Knowledge or Reasoning? A Close Look at How LLMs Think Across Domains
However, the quality and transparency of their internal reasoning processes remain underexplored. This work moves beyond the final-answer accuracy and investigates step-by-step reasoning in the medical and mathematical domains by explicitly decomposing the thinking trajectories into two parts: knowledge and reasoning. Specifically, we introduce a fine-grained evaluation framework that judges: (1) the correctness of knowledge used (measured by Knowledge Index (KI)) and (2) the quality of reasoning (measured by Information Gain (InfoGain)). Using this framework, we study R1-distilled and base Qwen models trained with supervised fine-tuning (SFT) and/or reinforcement learning (RL) in the medical and math domains. Three intriguing findings emerge: (1) The general reasoning abilities in R1-distilled models do not transfer effectively to the medical domain through either SFT or RL. (2) SFT raises final-answer accuracy in both domains, but often at the cost of reasoning quality: InfoGain drops by 38.9% on average compared with untrained models; In the medical domain, however, SFT remains crucial because domain knowledge is indispensable. (3) RL enhances medical reasoning by pruning inaccurate or irrelevant knowledge from reasoning paths, thereby improving both reasoning accuracy and knowledge correctness.
Such evaluations obscure the step-by-step process by which models reason and offer little insight into the interplay between factual knowledge and logical inference that underlies these capabilities.
Earlier work [14] evaluates reasoning based on its embedding similarity to the original question, assuming higher similarity implies greater informativeness and faithfulness. However, LLMs often rely on internal knowledge or previous deductions, making question alignment an unreliable measure of knowledge accuracy or reasoning quality. As shown in Tab. 2 in the Appendix, existing reasoning metrics yield similar scores across models but with differing capacities, suggesting their unreliability.
For instance, mathematical problems often emphasize symbolic manipulation and internal consistency [5], whereas medical tasks typically require the integration of domain-specific knowledge grounded in external facts [13]. Both domains involve multi-step reasoning, but they differ in how much they depend on knowledge versus the reasoning steps required during generation. Understanding these differences is critical not only for building domain-adaptive models but also for advancing interpretability and reliability in high-stakes applications.

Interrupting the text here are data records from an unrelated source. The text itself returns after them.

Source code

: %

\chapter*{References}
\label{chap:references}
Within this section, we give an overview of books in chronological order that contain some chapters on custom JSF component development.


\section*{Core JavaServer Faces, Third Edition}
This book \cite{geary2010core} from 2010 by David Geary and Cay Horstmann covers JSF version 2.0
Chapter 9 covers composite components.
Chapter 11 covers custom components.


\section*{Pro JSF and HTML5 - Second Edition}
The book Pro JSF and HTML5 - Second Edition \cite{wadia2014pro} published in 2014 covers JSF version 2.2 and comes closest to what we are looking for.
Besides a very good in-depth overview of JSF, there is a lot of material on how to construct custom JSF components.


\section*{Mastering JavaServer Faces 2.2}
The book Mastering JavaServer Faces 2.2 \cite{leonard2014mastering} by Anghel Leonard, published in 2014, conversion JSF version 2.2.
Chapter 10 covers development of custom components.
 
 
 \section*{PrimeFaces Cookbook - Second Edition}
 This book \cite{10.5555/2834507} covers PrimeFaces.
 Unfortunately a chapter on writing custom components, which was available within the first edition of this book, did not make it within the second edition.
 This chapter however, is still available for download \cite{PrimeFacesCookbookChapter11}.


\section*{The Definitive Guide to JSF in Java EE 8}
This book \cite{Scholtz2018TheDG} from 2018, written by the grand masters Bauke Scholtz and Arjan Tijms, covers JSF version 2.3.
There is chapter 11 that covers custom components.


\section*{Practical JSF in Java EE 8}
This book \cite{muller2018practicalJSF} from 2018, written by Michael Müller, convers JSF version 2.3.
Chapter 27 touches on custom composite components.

In this work, we pose a fundamental question: What are the respective roles of knowledge and reasoning in the thinking process of LLMs, and how do they interact across different domains? To answer this, we introduce an evaluation framework (see Fig. 2) that decomposes each reasoning step into two components: the factual knowledge it invokes and the logical reasoning operation it performs. We define two novel metrics to quantify reasoning and knowledge: (1) Information Gain (Info Gain) how much a reasoning step reduces uncertainty toward the final answer, calculated as the probability gap between adjacent response steps. A higher Info Gain indicates a more informative reasoning path towards the final answer. (2) Knowledge Index (KI), on the contrary, evaluates the factual correctness of each step by verifying extracted knowledge against external ground truth sources. We identify the knowledge point in each reasoning step and access external factual data to verify if the knowledge aligns with the retrieved facts. Finally, models with stronger knowledge grounding yield higher KI scores. A running example is provided in Figure 1 to explain our motivation intuitively. This fine-grained evaluation allows us to characterize not just the model’s final performance, but also the trajectory it takes to get there.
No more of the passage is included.